How many lines in the records below contain the word "supported"? State that number and nothing more.
The records Start Marker
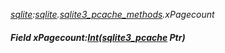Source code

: _[sqlite](../../modules/sqlite/sqlite-module.md):[sqlite](../../modules/sqlite/sqlite-module.md).[sqlite3\_pcache\_methods](../../modules/sqlite/sqlite-sqlite3_pcache_methods.md).xPagecount_
##### Field xPagecount:[Int](../../modules/wonkey/wonkey-types-int.md)([sqlite3_pcache](../../modules/sqlite/sqlite-sqlite3_pcache.md) Ptr)
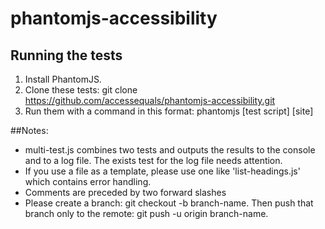 # phantomjs-accessibility

## Running the tests
1. Install PhantomJS.
2. Clone these tests: git clone https://github.com/accessequals/phantomjs-accessibility.git
3. Run them with a command in this format: phantomjs [test script] [site]

##Notes:
* multi-test.js combines two tests and outputs the results to the console and 
to a log file. The exists test for the log file needs attention.
* If you use a file as a template, please use one like 'list-headings.js' which
contains error handling.
* Comments are preceded by two forward slashes
* Please create a branch: git checkout -b branch-name. Then push that branch only to the remote: git push -u origin branch-name.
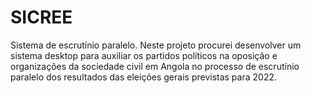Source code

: # SICREE
Sistema de escrutínio paralelo.
Neste projeto procurei desenvolver um sistema desktop para auxiliar os partidos políticos na oposição e organizações da sociedade civil em Angola no processo de escrutínio paralelo dos resultados das eleições gerais previstas para 2022.
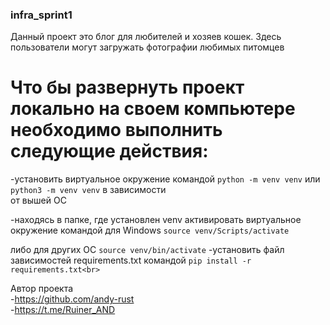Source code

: ### infra_sprint1
Данный проект это блог для любителей и хозяев кошек. Здесь пользователи могут загружать фотографии любимых питомцев<p>

# Что бы развернуть проект локально на своем компьютере необходимо выполнить следующие действия:<br>
-установить виртуальное окружение командой `python -m venv venv` или `python3 -m venv venv` в зависимости<br>
от вышей OC<p>
-находясь в папке, где установлен venv активировать виртуальное окружение командой для Windows `source venv/Scripts/activate`<p>
либо для других OC `source venv/bin/activate`
-установить файл зависимостей requirements.txt командой `pip install -r requirements.txt<br>`
<p>
<p>

 Автор проекта<br>
-https://github.com/andy-rust<br>
-https://t.me/Ruiner_AND<br>
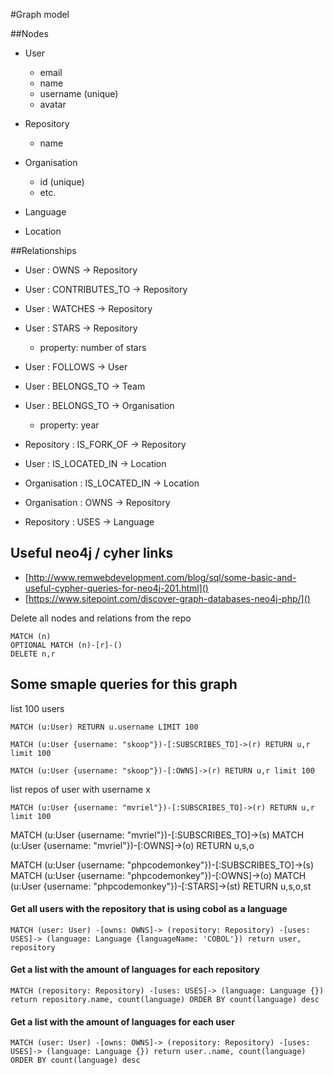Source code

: #Graph model

##Nodes
* User
    * email
    * name
    * username (unique)
    * avatar
    
* Repository
    * name
    
* Organisation
    * id (unique)
    * etc.
    
* Language
* Location


##Relationships
* User : OWNS -> Repository
* User : CONTRIBUTES_TO -> Repository
* User : WATCHES -> Repository
* User : STARS -> Repository
    * property: number of stars

* User : FOLLOWS -> User
* User : BELONGS_TO -> Team
* User : BELONGS_TO -> Organisation
    * property: year

* Repository : IS_FORK_OF -> Repository

* User : IS_LOCATED_IN -> Location
* Organisation : IS_LOCATED_IN -> Location

* Organisation : OWNS -> Repository

* Repository : USES -> Language


## Useful neo4j / cyher links
* [http://www.remwebdevelopment.com/blog/sql/some-basic-and-useful-cypher-queries-for-neo4j-201.html]()
* [https://www.sitepoint.com/discover-graph-databases-neo4j-php/]()

Delete all nodes and relations from the repo

    MATCH (n)
    OPTIONAL MATCH (n)-[r]-()
    DELETE n,r
    
    
## Some smaple queries for this graph

list 100 users
    
    MATCH (u:User) RETURN u.username LIMIT 100
    
    MATCH (u:User {username: "skoop"})-[:SUBSCRIBES_TO]->(r) RETURN u,r limit 100
    
    MATCH (u:User {username: "skoop"})-[:OWNS]->(r) RETURN u,r limit 100
    

list  repos of user with username x
    
    MATCH (u:User {username: "mvriel"})-[:SUBSCRIBES_TO]->(r) RETURN u,r limit 100
    
    
MATCH (u:User {username: "mvriel"})-[:SUBSCRIBES_TO]->(s)
MATCH (u:User {username: "mvriel"})-[:OWNS]->(o)
RETURN u,s,o

MATCH (u:User {username: "phpcodemonkey"})-[:SUBSCRIBES_TO]->(s)
MATCH (u:User {username: "phpcodemonkey"})-[:OWNS]->(o)
MATCH (u:User {username: "phpcodemonkey"})-[:STARS]->(st)
RETURN u,s,o,st

#### Get all users with the repository that is using cobol as a language
    MATCH (user: User) -[owns: OWNS]-> (repository: Repository) -[uses: USES]-> (language: Language {languageName: 'COBOL'}) return user, repository

#### Get a list with the amount of languages for each repository
    MATCH (repository: Repository) -[uses: USES]-> (language: Language {}) return repository.name, count(language) ORDER BY count(language) desc

#### Get a list with the amount of languages for each user
    MATCH (user: User) -[owns: OWNS]-> (repository: Repository) -[uses: USES]-> (language: Language {}) return user..name, count(language) ORDER BY count(language) desc
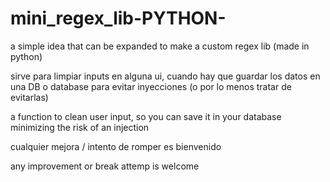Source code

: # mini_regex_lib-PYTHON-
a simple idea that can be expanded to make a custom regex lib (made in python)


sirve para limpiar inputs en alguna ui, cuando hay que guardar los datos en una DB o database
para evitar inyecciones (o por lo menos tratar de evitarlas)

a function to clean user input, so you can save it in your database minimizing the risk of an injection

cualquier mejora / intento de romper es bienvenido

any improvement or break attemp is welcome
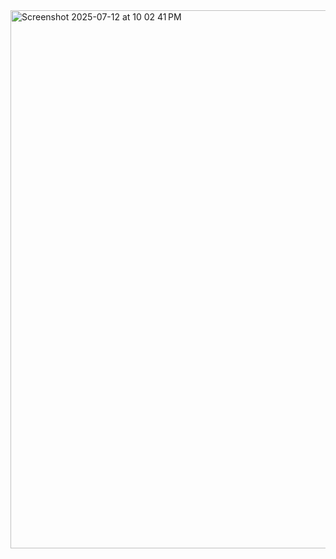 <img width="1486" height="861" alt="Screenshot 2025-07-12 at 10 02 41 PM" src="https://github.com/user-attachments/assets/6702f41a-5bd4-4b93-9d6f-36c53db11d10" />
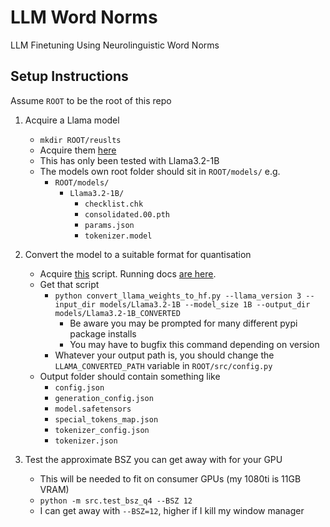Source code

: # LLM Word Norms
LLM Finetuning Using Neurolinguistic Word Norms

## Setup Instructions
Assume `ROOT` to be the root of this repo
1. Acquire a Llama model
    * `mkdir ROOT/reuslts`
    * Acquire them [here](https://www.llama.com/llama-downloads/)
    * This has only been tested with Llama3.2-1B
    * The models own root folder should sit in `ROOT/models/` e.g.
        - `ROOT/models/`
            + `Llama3.2-1B/`
                - `checklist.chk`
                - `consolidated.00.pth`
                - `params.json`
                - `tokenizer.model`
2. Convert the model to a suitable format for quantisation
    * Acquire [this](https://github.com/huggingface/transformers/blob/main/src/transformers/models/llama/convert_llama_weights_to_hf.py) script. Running docs [are here](https://huggingface.co/docs/transformers/en/model_doc/llama).
    * Get that script
        + `python convert_llama_weights_to_hf.py --llama_version 3 --input_dir models/Llama3.2-1B --model_size 1B --output_dir models/Llama3.2-1B_CONVERTED`
            - Be aware you may be prompted for many different pypi package installs
            - You may have to bugfix this command depending on version
        + Whatever your output path is, you should change the `LLAMA_CONVERTED_PATH` variable in `ROOT/src/config.py` 
    * Output folder should contain something like
        + `config.json`
        + `generation_config.json`
        + `model.safetensors`
        + `special_tokens_map.json`
        + `tokenizer_config.json`
        + `tokenizer.json`

3. Test the approximate BSZ you can get away with for your GPU
    * This will be needed to fit on consumer GPUs (my 1080ti is 11GB VRAM)
    * `python -m src.test_bsz_q4 --BSZ 12`
    * I can get away with `--BSZ=12`, higher if I kill my window manager
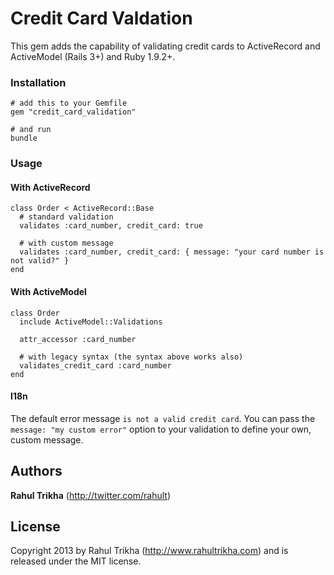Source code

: # Credit Card Valdation

This gem adds the capability of validating credit cards to ActiveRecord and ActiveModel (Rails 3+) and Ruby 1.9.2+.

### Installation
    # add this to your Gemfile
    gem "credit_card_validation"

    # and run
    bundle

### Usage

#### With ActiveRecord
    class Order < ActiveRecord::Base
      # standard validation
      validates :card_number, credit_card: true

      # with custom message
      validates :card_number, credit_card: { message: "your card number is not valid?" }
    end

#### With ActiveModel
    class Order
      include ActiveModel::Validations

      attr_accessor :card_number

      # with legacy syntax (the syntax above works also)
      validates_credit_card :card_number
    end

#### I18n

The default error message `is not a valid credit card`.
You can pass the `message: "my custom error"` option to your validation to define your own, custom message.

## Authors

**Rahul Trikha** (<http://twitter.com/rahult>)

## License
Copyright 2013 by Rahul Trikha (<http://www.rahultrikha.com>) and is released under the MIT license.
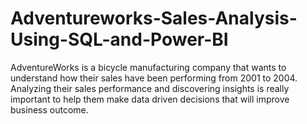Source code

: # Adventureworks-Sales-Analysis-Using-SQL-and-Power-BI
AdventureWorks is a bicycle manufacturing company that wants to understand how their sales have been performing from 2001 to 2004. Analyzing their sales performance and discovering insights is really important to help them make data driven decisions that will improve business outcome.

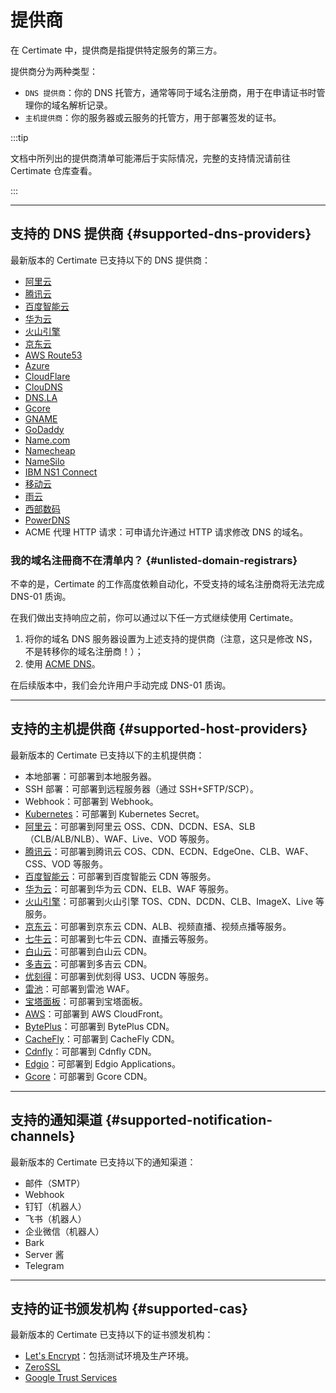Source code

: ﻿# 提供商

在 Certimate 中，提供商是指提供特定服务的第三方。

提供商分为两种类型：

- `DNS 提供商`：你的 DNS 托管方，通常等同于域名注册商，用于在申请证书时管理你的域名解析记录。
- `主机提供商`：你的服务器或云服务的托管方，用于部署签发的证书。

:::tip

文档中所列出的提供商清单可能滞后于实际情况，完整的支持情況请前往 Certimate 仓库查看。

:::

---

## 支持的 DNS 提供商 {#supported-dns-providers}

最新版本的 Certimate 已支持以下的 DNS 提供商：

- [阿里云](https://www.aliyun.com/)
- [腾讯云](https://cloud.tencent.com/)
- [百度智能云](https://cloud.baidu.com/)
- [华为云](https://www.huaweicloud.com/)
- [火山引擎](https://www.volcengine.com/)
- [京东云](https://www.jdcloud.com/)
- [AWS Route53](https://aws.amazon.com/route53/)
- [Azure](https://azure.microsoft.com/)
- [CloudFlare](https://www.cloudflare.com/)
- [ClouDNS](https://www.cloudns.net/)
- [DNS.LA](https://www.dns.la/)
- [Gcore](https://gcore.com/)
- [GNAME](https://www.gname.com/)
- [GoDaddy](https://www.godaddy.com/)
- [Name.com](https://www.name.com/)
- [Namecheap](https://www.namecheap.com/)
- [NameSilo](https://www.namesilo.com/)
- [IBM NS1 Connect](https://www.ibm.com/cn-zh/products/ns1-connect/)
- [移动云](https://ecloud.10086.cn/)
- [雨云](https://www.rainyun.com/)
- [西部数码](https://www.west.cn/)
- [PowerDNS](https://www.powerdns.com/)
- ACME 代理 HTTP 请求：可申请允许通过 HTTP 请求修改 DNS 的域名。

### 我的域名注冊商不在清单内？ {#unlisted-domain-registrars}

不幸的是，Certimate 的工作高度依赖自动化，不受支持的域名注册商将无法完成 DNS-01 质询。

在我们做出支持响应之前，你可以通过以下任一方式继续使用 Certimate。

1. 将你的域名 DNS 服务器设置为上述支持的提供商（注意，这只是修改 NS，不是转移你的域名注册商！）；
2. 使用 [ACME DNS](https://github.com/joohoi/acme-dns)。

在后续版本中，我们会允许用户手动完成 DNS-01 质询。

---

## 支持的主机提供商 {#supported-host-providers}

最新版本的 Certimate 已支持以下的主机提供商：

- 本地部署：可部署到本地服务器。
- SSH 部署：可部署到远程服务器（通过 SSH+SFTP/SCP）。
- Webhook：可部署到 Webhook。
- [Kubernetes](https://kubernetes.io/)：可部署到 Kubernetes Secret。
- [阿里云](https://www.aliyun.com/)：可部署到阿里云 OSS、CDN、DCDN、ESA、SLB（CLB/ALB/NLB）、WAF、Live、VOD 等服务。
- [腾讯云](https://cloud.tencent.com/)：可部署到腾讯云 COS、CDN、ECDN、EdgeOne、CLB、WAF、CSS、VOD 等服务。
- [百度智能云](https://cloud.baidu.com/)：可部署到百度智能云 CDN 等服务。
- [华为云](https://www.huaweicloud.com/)：可部署到华为云 CDN、ELB、WAF 等服务。
- [火山引擎](https://www.volcengine.com/)：可部署到火山引擎 TOS、CDN、DCDN、CLB、ImageX、Live 等服务。
- [京东云](https://www.jdcloud.com/)：可部署到京东云 CDN、ALB、视频直播、视频点播等服务。
- [七牛云](https://www.qiniu.com/)：可部署到七牛云 CDN、直播云等服务。
- [白山云](https://www.baishan.com/)：可部署到白山云 CDN。
- [多吉云](https://www.dogecloud.com/)：可部署到多吉云 CDN。
- [优刻得](https://www.ucloud.cn/)：可部署到优刻得 US3、UCDN 等服务。
- [雷池](https://waf-ce.chaitin.cn/)：可部署到雷池 WAF。
- [宝塔面板](https://www.bt.cn/)：可部署到宝塔面板。
- [AWS](https://aws.amazon.com/)：可部署到 AWS CloudFront。
- [BytePlus](https://www.byteplus.com/)：可部署到 BytePlus CDN。
- [CacheFly](https://www.cachefly.com/)：可部署到 CacheFly CDN。
- [Cdnfly](https://www.cdnfly.cn/)：可部署到 Cdnfly CDN。
- [Edgio](https://edg.io/)：可部署到 Edgio Applications。
- [Gcore](https://gcore.com/)：可部署到 Gcore CDN。

---

## 支持的通知渠道 {#supported-notification-channels}

最新版本的 Certimate 已支持以下的通知渠道：

- 邮件（SMTP）
- Webhook
- 钉钉（机器人）
- 飞书（机器人）
- 企业微信（机器人）
- Bark
- Server 酱
- Telegram

---

## 支持的证书颁发机构 {#supported-cas}

最新版本的 Certimate 已支持以下的证书颁发机构：

- [Let's Encrypt](https://letsencrypt.org/)：包括测试环境及生产环境。
- [ZeroSSL](https://zerossl.com/)
- [Google Trust Services](https://pki.goog/)
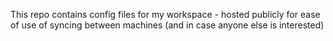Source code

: This repo contains config files for my workspace - hosted publicly for ease of use of syncing between machines (and in case anyone else is interested)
The records End Marker
**Response below:** 4